Chinese Companies Go to Fraud School
Usually, one goes to college to learn a productive skill. A recently reported “fraud school” in China, however, fills a lucrative niche by teaching small companies how to fabricate their financial statements so they can enter U.S. capital markets and harvest millions of dollars from unsuspecting investors.
The school was featured in a Chinese newspaper article in early April. The piece, titled “Unmasking the Disaster of ‘China Concept’ Stocks,” refers to an unnamed fraud school that it says is under investigation by Chinese police. The author is listed as John Caines, whose affiliations are not stated. The newspaper that printed the article, Fortune Today, did not respond to an email enquiring about Caines’ identity.
The “fraud school,” which is actually an investment bank, counsels Chinese enterprises that want to make quick money on how to game the stock market in the United States, the article says. The elaborate system of fraud includes faking sales contracts, fabricating government filings, and massaging financial statements. These documents are then given an imprimatur of credibility with the help of a cooperative auditor. At this stage the company is still private, in China.

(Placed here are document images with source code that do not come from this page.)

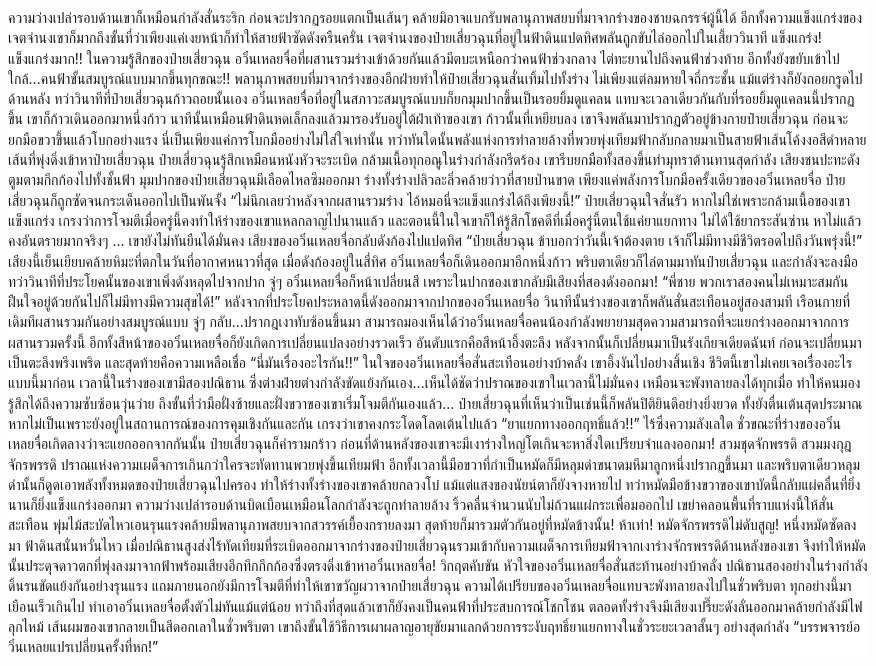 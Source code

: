 ความว่างเปล่ารอบด้านเขาก็เหมือนกำลังสั่นระริก ก่อนจะปรากฏรอยแตกเป็นเส้นๆ คล้ายมิอาจแบกรับพลานุภาพสยบที่มาจากร่างของชายฉกรรจ์ผู้นี้ได้ อีกทั้งความแข็งแกร่งของเจตจำนงเขาก็มากถึงขั้นที่ว่าเพียงแค่เงยหน้าก็ทำให้สายฟ้าซัดดังครืนครั่น เจตจำนงของป๋ายเสี่ยวฉุนที่อยู่ในฟ้าดินแปดทิศพลันถูกขับไล่ออกไปในเสี้ยววินาที
แข็งแกร่ง!
แข็งแกร่งมาก!!
ในความรู้สึกของป๋ายเสี่ยวฉุน อวิ๋นเหลยจื่อที่ผสานรวมร่างเข้าด้วยกันแล้วมีตบะเหนือกว่าคนฟ้าช่วงกลาง ไต่ทะยานไปถึงคนฟ้าช่วงท้าย อีกทั้งยังขยับเข้าไปใกล้...คนฟ้าขั้นสมบูรณ์แบบมากขึ้นทุกขณะ!!
พลานุภาพสยบที่มาจากร่างของอีกฝ่ายทำให้ป๋ายเสี่ยวฉุนสั่นเทิ้มไปทั้งร่าง ไม่เพียงแต่ลมหายใจถี่กระชั้น แม้แต่ร่างก็ยังถอยกรูดไปด้านหลัง ทว่าวินาทีที่ป๋ายเสี่ยวฉุนก้าวถอยนั้นเอง อวิ๋นเหลยจื่อที่อยู่ในสภาวะสมบูรณ์แบบก็ยกมุมปากขึ้นเป็นรอยยิ้มดูแคลน
แทบจะเวลาเดียวกันกับที่รอยยิ้มดูแคลนนี้ปรากฏขึ้น เขาก็ก้าวเดินออกมาหนึ่งก้าว นาทีนั้นเหมือนฟ้าดินหดเล็กลงแล้วมารองรับอยู่ใต้ฝ่าเท้าของเขา ก้าวนั้นที่เหยียบลง เขาจึงพลันมาปรากฏตัวอยู่ข้างกายป๋ายเสี่ยวฉุน ก่อนจะยกมือขวาขึ้นแล้วโบกอย่างแรง
นี่เป็นเพียงแค่การโบกมืออย่างไม่ใส่ใจเท่านั้น ทว่าทันใดนั้นพลังแห่งการทำลายล้างที่พวยพุ่งเทียมฟ้ากลับกลายมาเป็นสายฟ้าเส้นโค้งงอสีดำหลายเส้นที่พุ่งดิ่งเข้าหาป๋ายเสี่ยวฉุน ป๋ายเสี่ยวฉุนรู้สึกเหมือนหนังหัวจะระเบิด กล้ามเนื้อทุกอณูในร่างกำลังกรีดร้อง เขารีบยกมือทั้งสองขึ้นทำมุทราต้านทานสุดกำลัง
เสียงชนปะทะดังตูมตามกึกก้องไปทั้งชั้นฟ้า มุมปากของป๋ายเสี่ยวฉุนมีเลือดไหลซึมออกมา ร่างทั้งร่างปลิวละลิ่วคล้ายว่าวที่สายป่านขาด เพียงแค่พลังการโบกมือครั้งเดียวของอวิ๋นเหลยจื่อ ป๋ายเสี่ยวฉุนก็ถูกซัดจนกระเด็นออกไปเป็นพันจั้ง
“ไม่นึกเลยว่าหลังจากผสานรวมร่าง ไอ้หมอนี่จะแข็งแกร่งได้ถึงเพียงนี้!” ป๋ายเสี่ยวฉุนใจสั่นรัว หากไม่ใช่เพราะกล้ามเนื้อของเขาแข็งแกร่ง เกรงว่าการโจมตีเมื่อครู่นี้คงทำให้ร่างของเขาแหลกลาญไปนานแล้ว และตอนนี้ในใจเขาก็ให้รู้สึกโชคดีที่เมื่อครู่นี้ตนใช้แค่ยาแยกทาง ไม่ได้ใช้ยากระสันซ่าน หาไม่แล้วคงอันตรายมากจริงๆ ...
เขายังไม่ทันยืนได้มั่นคง เสียงของอวิ๋นเหลยจื่อกลับดังก้องไปแปดทิศ
“ป๋ายเสี่ยวฉุน ข้าบอกว่าวันนี้เจ้าต้องตาย เจ้าก็ไม่มีทางมีชีวิตรอดไปถึงวันพรุ่งนี้!” เสียงนี้เย็นเยียบคล้ายหิมะที่ตกในวันที่อากาศหนาวที่สุด เมื่อดังก้องอยู่ในสี่ทิศ อวิ๋นเหลยจื่อก็เดินออกมาอีกหนึ่งก้าว พริบตาเดียวก็ไล่ตามมาทันป๋ายเสี่ยวฉุน และกำลังจะลงมือ
ทว่าวินาทีที่ประโยคนั้นของเขาเพิ่งดังหลุดไปจากปาก จู่ๆ อวิ๋นเหลยจื่อก็หน้าเปลี่ยนสี เพราะในปากของเขากลับมีเสียงที่สองดังออกมา!
“พี่ชาย พวกเราสองคนไม่เหมาะสมกัน ฝืนใจอยู่ด้วยกันไปก็ไม่มีทางมีความสุขได้!”
หลังจากที่ประโยคประหลาดนี้ดังออกมาจากปากของอวิ๋นเหลยจื่อ วินาทีนั้นร่างของเขาก็พลันสั่นสะเทือนอยู่สองสามที เรือนกายที่เดิมทีผสานรวมกันอย่างสมบูรณ์แบบ จู่ๆ กลับ...ปรากฎเงาทับซ้อนขึ้นมา สามารถมองเห็นได้ว่าอวิ๋นเหลยจื่อคนน้องกำลังพยายามสุดความสามารถที่จะแยกร่างออกมาจากการผสานรวมครั้งนี้
อีกทั้งสีหน้าของอวิ๋นเหลยจื่อก็ยังเกิดการเปลี่ยนแปลงอย่างรวดเร็ว อันดับแรกคือสีหน้าอึ้งตะลึง หลังจากนั้นก็เปลี่ยนมาเป็นรังเกียจเดียดฉันท์ ก่อนจะเปลี่ยนมาเป็นตะลึงพรึงเพริด และสุดท้ายคือความเหลือเชื่อ
“นี่มันเรื่องอะไรกัน!!” ในใจของอวิ๋นเหลยจื่อสั่นสะเทือนอย่างบ้าคลั่ง เขาอึ้งงันไปอย่างสิ้นเชิง ชีวิตนี้เขาไม่เคยเจอเรื่องอะไรแบบนี้มาก่อน เวลานี้ในร่างของเขามีสองปณิธาน ซึ่งต่างฝ่ายต่างกำลังขัดแย้งกันเอง...เห็นได้ชัดว่าปราณของเขาในเวลานี้ไม่มั่นคง เหมือนจะพังทลายลงได้ทุกเมื่อ ทำให้คนมองรู้สึกได้ถึงความซับซ้อนวุ่นว่าย ถึงขั้นที่ว่ามือฝั่งซ้ายและฝั่งขวาของเขาเริ่มโจมตีกันเองแล้ว...
ป๋ายเสี่ยวฉุนที่เห็นว่าเป็นเช่นนี้ก็พลันปิติยินดีอย่างยิ่งยวด ทั้งยังตื่นเต้นสุดประมาณ หากไม่เป็นเพราะยังอยู่ในสถานการณ์ของการคุมเชิงกันและกัน เกรงว่าเขาคงกระโดดโลดเต้นไปแล้ว
“ยาแยกทางออกฤทธิ์แล้ว!!”
ไร้ซึ่งความลังเลใด ชั่วขณะที่ร่างของอวิ๋นเหลยจื่อเกิดลางว่าจะแยกออกจากกันนั้น ป๋ายเสี่ยวฉุนก็คำรามกร้าว ก่อนที่ด้านหลังของเขาจะมีเงาร่างใหญ่โตเกินจะหาสิ่งใดเปรียบจำแลงออกมา!
สวมชุดจักพรรดิ สวมมงกุฎจักรพรรดิ ปราณแห่งความเผด็จการเกินกว่าใครจะทัดทานพวยพุ่งขึ้นเทียมฟ้า อีกทั้งเวลานี้มือขวาที่กำเป็นหมัดก็มีหลุมดำขนาดมหึมาลูกหนึ่งปรากฏขึ้นมา และพริบตาเดียวหลุมดำนั้นก็ดูดเอาพลังทั้งหมดของป๋ายเสี่ยวฉุนไปครอง ทำให้ร่างทั้งร่างของเขาคล้ายกลวงโบ๋ แม้แต่แสงของนัยน์ตาก็ยังจางหายไป
ทว่าหมัดมือข้างขวาของเขาบัดนี้กลับแผ่คลื่นที่ยิ่งนานก็ยิ่งแข็งแกร่งออกมา ความว่างเปล่ารอบด้านบิดเบือนเหมือนโลกกำลังจะถูกทำลายล้าง ริ้วคลื่นจำนวนนับไม่ถ้วนแผ่กระเพื่อมออกไป เขย่าคลอนพื้นที่ราบแห่งนี้ให้สั่นสะเทือน พุ่มไม้สะบัดไหวเอนรุนแรงคล้ายมีพลานุภาพสยบจากสวรรค์เยื้องกรายลงมา สุดท้ายก็มารวมตัวกันอยู่ที่หมัดข้างนั้น!
ห้าเท่า!
หมัดจักรพรรดิไม่ดับสูญ!
หนึ่งหมัดซัดลงมา ฟ้าดินสนั่นหวั่นไหว เมื่อปณิธานสูงส่งไร้ทัดเทียมที่ระเบิดออกมาจากร่างของป๋ายเสี่ยวฉุนรวมเข้ากับความเผด็จการเทียมฟ้าจากเงาร่างจักรพรรดิด้านหลังของเขา จึงทำให้หมัดนั้นประดุจดาวตกที่พุ่งลงมาจากฟ้าพร้อมเสียงอึกทึกกึกก้องซึ่งตรงดิ่งเข้าหาอวิ๋นเหลยจื่อ!
วิกฤตคับขัน หัวใจของอวิ๋นเหลยจื่อสั่นสะท้านอย่างบ้าคลั่ง ปณิธานสองอย่างในร่างกำลังดิ้นรนขัดแย้งกันอย่างรุนแรง แถมภายนอกยังมีการโจมตีที่ทำให้เขาขวัญผวาจากป๋ายเสี่ยวฉุน ความได้เปรียบของอวิ๋นเหลยจื่อแทบจะพังทลายลงไปในชั่วพริบตา ทุกอย่างนี้มาเยือนเร็วเกินไป ทำเอาอวิ๋นเหลยจื่อตั้งตัวไม่ทันแม้แต่น้อย
ทว่าถึงที่สุดแล้วเขาก็ยังคงเป็นคนฟ้าที่ประสบการณ์โชกโชน ตลอดทั้งร่างจึงมีเสียงเปรี๊ยะดังลั่นออกมาคล้ายกำลังมีไฟลุกไหม้ เส้นผมของเขากลายเป็นสีดอกเลาในชั่วพริบตา เขาถึงขั้นใช้วิธีการเผาผลาญอายุขัยมาแลกด้วยการระงับฤทธิ์ยาแยกทางในชั่วระยะเวลาสั้นๆ อย่างสุดกำลัง
“บรรพจารย์อวิ๋นเหลยแปรเปลี่ยนครั้งที่หก!”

Trash is turned to gold when financial statements show “fast-growing and huge-profit-making super stars,” attracting foreign investors. Private funding is then obtained, with the final step being listing in the United States. This is usually done through a “reverse merger,” where the Chinese company merges into the shell of a defunct American company that still has a stock ticker.
The company is listed as an “over the counter” stock, whose regulatory requirements for selling stock are not very strict. Fake financials–provided to the company by the fraud school–keep up the picture that the company is growing. The fraud school gives detailed instructions on how to plausibly make up the revenue, profits, and cash balance. They might even go so far as to give fake lists of customers and phone numbers to investors, so they can “verify” that the company is actually doing business. This is all prepared in advance, the article says.
As the company attempts to list on a reputable exchange market like NASDAQ or the New York Stock Exchange, they have to find more reputable auditors and perpetrate more sophisticated fakery. A company might hire temporary workers, inventory, and trucks specifically to show investors or auditors at inspection time, for example. When the inspectors leave, everyone goes home.
Companies engaged in these practices in China are often able to go so far because they can buy the cooperation of local officials. Seals from government offices showing land transactions that never took place, or a bank account balance showing funds that were never there, are some of the schemes that have been uncovered by researchers.
The article about the fraud school was publicized by Muddy Waters Research LLC, a research firm that specializes in exposing what it describes as fraudulent companies. The group stands to profit–through a practice called short selling–when the stock price of the company declines after Muddy Waters’ research is published.
Muddy Waters attempted to identify the fraud school in question, suggesting that it was the Hong Kong-based Chief Capital LTD, whose website notes at least one company that it helped to bring to the United States that was later identified by short sellers as a fraud. Chief Capital did not answer telephone calls seeking comment.
Investors’ appetites for Chinese companies that have entered the United States through the reverse merger process declined in 2010 and 2011, after a series of high-profile companies were exposed to be fraudulent.
NASDAQ, a stock exchange that at one time courted Chinese companies, has since clamped down in the wake of the scandals. At a hearing panel in early 2011, Michael Emen, the Senior Vice President of Listing Qualifications, said: “The key regulatory challenge facing us today – NASDAQ – is how to effectively mitigate the regulatory and reputational risks associated with the listing of Chinese reverse merger companies.”